▶ [What the exercise asks]
Scan the data for "此部分内容在主线程中工作" and copy the lines it appears in.

▶ [Records provided]
*****

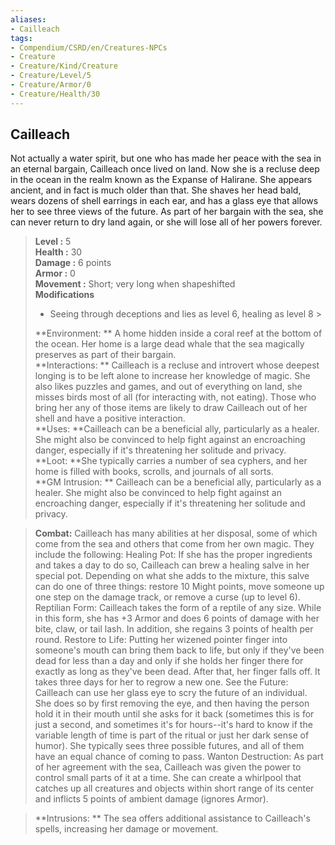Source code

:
 ```yaml
---
aliases:
- Cailleach
tags:
- Compendium/CSRD/en/Creatures-NPCs
- Creature
- Creature/Kind/Creature
- Creature/Level/5
- Creature/Armor/0
- Creature/Health/30
---
```


  
## Cailleach  
Not actually a water spirit, but one who has made her peace with the sea in an eternal bargain, Cailleach once lived on land. Now she is a recluse deep in the ocean in the realm known as the Expanse of Halirane. She appears ancient, and in fact is much older than that. She shaves her head bald, wears dozens of shell earrings in each ear, and has a glass eye that allows her to see three views of the future. As part of her bargain with the sea, she can never return to dry land again, or she will lose all of her powers forever.  

  
> **Level :** 5  
> **Health :** 30  
> **Damage :** 6 points  
> **Armor :** 0  
> **Movement :** Short; very long when shapeshifted  
> **Modifications**  
>- Seeing through deceptions and lies as level 6, healing as level 8 >
>  
> **Environment: ** A home hidden inside a coral reef at the bottom of the ocean. Her home is a large dead whale that the sea magically preserves as part of their bargain.  
> **Interactions: ** Cailleach is a recluse and introvert whose deepest longing is to be left alone to increase her knowledge of magic. She also likes puzzles and games, and out of everything on land, she misses birds most of all (for interacting with, not eating). Those who bring her any of those items are likely to draw Cailleach out of her shell and have a positive interaction.  
> **Uses: **Cailleach can be a beneficial ally, particularly as a healer. She might also be convinced to help fight against an encroaching danger, especially if it's threatening her solitude and privacy.  
> **Loot: **She typically carries a number of sea cyphers, and her home is filled with books, scrolls, and journals of all sorts.  
> **GM Intrusion: ** Cailleach can be a beneficial ally, particularly as a healer. She might also be convinced to help fight against an encroaching danger, especially if it's threatening her solitude and privacy.  

> **Combat:** 
> Cailleach has many abilities at her disposal, some of which come from the sea and
others that come from her own magic. They include the following:
Healing Pot: If she has the proper ingredients and takes a day to do so, Cailleach can brew a healing salve in her special pot. Depending on what she adds to the mixture, this salve can do one of three things: restore 10 Might points, move someone up one step on the damage track, or remove a curse (up to level 6).
Reptilian Form: Cailleach takes the form of a reptile of any size. While in this form, she has +3 Armor and does 6 points of damage with her bite, claw, or tail lash. In addition, she regains 3 points of health per round.
Restore to Life: Putting her wizened pointer finger into someone's mouth can bring them back to life, but only if they've been dead for less than a day and only if she holds her finger there for exactly as long as they've been dead. After that, her finger falls off. It takes three days for her to regrow a new one.
See the Future: Cailleach can use her glass eye to scry the future of an individual. She does so by first removing the eye, and then having the person hold it in their mouth until she asks for it back (sometimes this is for just a second, and sometimes it's for hours--it's hard to know if the variable length of time is part of the ritual or just her dark sense of humor). She typically sees three possible futures, and all of them have an equal chance of coming to pass.
Wanton Destruction: As part of her agreement with the sea, Cailleach was given the power to control small parts of it at a time. She can create a whirlpool that catches up all creatures and objects within short range of its center and inflicts 5 points of ambient damage (ignores Armor).  
  

> **Intrusions: ** 
> The sea offers additional assistance to Cailleach's spells, increasing her damage or movement.  
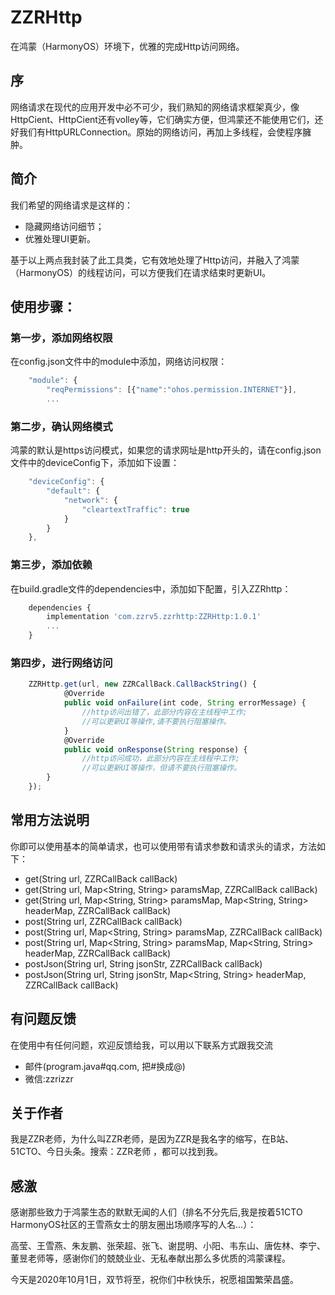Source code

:# ZZRHttp
在鸿蒙（HarmonyOS）环境下，优雅的完成Http访问网络。
## 序
网络请求在现代的应用开发中必不可少，我们熟知的网络请求框架真少，像HttpCient、HttpCient还有volley等，它们确实方便，但鸿蒙还不能使用它们，还好我们有HttpURLConnection。原始的网络访问，再加上多线程，会使程序臃肿。
## 简介
我们希望的网络请求是这样的：

* 隐藏网络访问细节；
* 优雅处理UI更新。

基于以上两点我封装了此工具类，它有效地处理了Http访问，并融入了鸿蒙（HarmonyOS）的线程访问，可以方便我们在请求结束时更新UI。
## 使用步骤：
### 第一步，添加网络权限
在config.json文件中的module中添加，网络访问权限：
```javascript
    "module": {
        "reqPermissions": [{"name":"ohos.permission.INTERNET"}],
        ...
```
### 第二步，确认网络模式
鸿蒙的默认是https访问模式，如果您的请求网址是http开头的，请在config.json文件中的deviceConfig下，添加如下设置：
```javascript
    "deviceConfig": {
        "default": {
            "network": {
                "cleartextTraffic": true
            }
        }
    },
```
### 第三步，添加依赖
在build.gradle文件的dependencies中，添加如下配置，引入ZZRhttp：
```javascript
    dependencies {
        implementation 'com.zzrv5.zzrhttp:ZZRHttp:1.0.1'
        ...
    }
```
### 第四步，进行网络访问
```javascript
    ZZRHttp.get(url, new ZZRCallBack.CallBackString() {
            @Override
            public void onFailure(int code, String errorMessage) {
                //http访问出错了，此部分内容在主线程中工作;
                //可以更新UI等操作,请不要执行阻塞操作。
            }
            @Override
            public void onResponse(String response) {
                //http访问成功，此部分内容在主线程中工作;
                //可以更新UI等操作，但请不要执行阻塞操作。
        }
    });
```


## 常用方法说明
你即可以使用基本的简单请求，也可以使用带有请求参数和请求头的请求，方法如下：

* get(String url, ZZRCallBack callBack) 
* get(String url, Map<String, String> paramsMap, ZZRCallBack callBack)
* get(String url, Map<String, String> paramsMap, Map<String, String> headerMap, ZZRCallBack callBack)
* post(String url, ZZRCallBack callBack) 
* post(String url, Map<String, String> paramsMap, ZZRCallBack callBack)
* post(String url, Map<String, String> paramsMap, Map<String, String> headerMap, ZZRCallBack callBack)
* postJson(String url, String jsonStr, ZZRCallBack callBack)
* postJson(String url, String jsonStr, Map<String, String> headerMap, ZZRCallBack callBack)


## 有问题反馈
在使用中有任何问题，欢迎反馈给我，可以用以下联系方式跟我交流

* 邮件(program.java#qq.com, 把#换成@)
* 微信:zzrizzr

## 关于作者
我是ZZR老师，为什么叫ZZR老师，是因为ZZR是我名字的缩写，在B站、51CTO、今日头条。搜索：ZZR老师     ，都可以找到我。
## 感激
感谢那些致力于鸿蒙生态的默默无闻的人们（排名不分先后,我是按着51CTO HarmonyOS社区的王雪燕女士的朋友圈出场顺序写的人名...）：

高莹、王雪燕、朱友鹏、张荣超、张飞、谢昆明、小阳、韦东山、唐佐林、李宁、董昱老师等，感谢你们的兢兢业业、无私奉献出那么多优质的鸿蒙课程。

今天是2020年10月1日，双节将至，祝你们中秋快乐，祝愿祖国繁荣昌盛。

*****

▶ [Your response]
                //http访问出错了，此部分内容在主线程中工作;
                //http访问成功，此部分内容在主线程中工作;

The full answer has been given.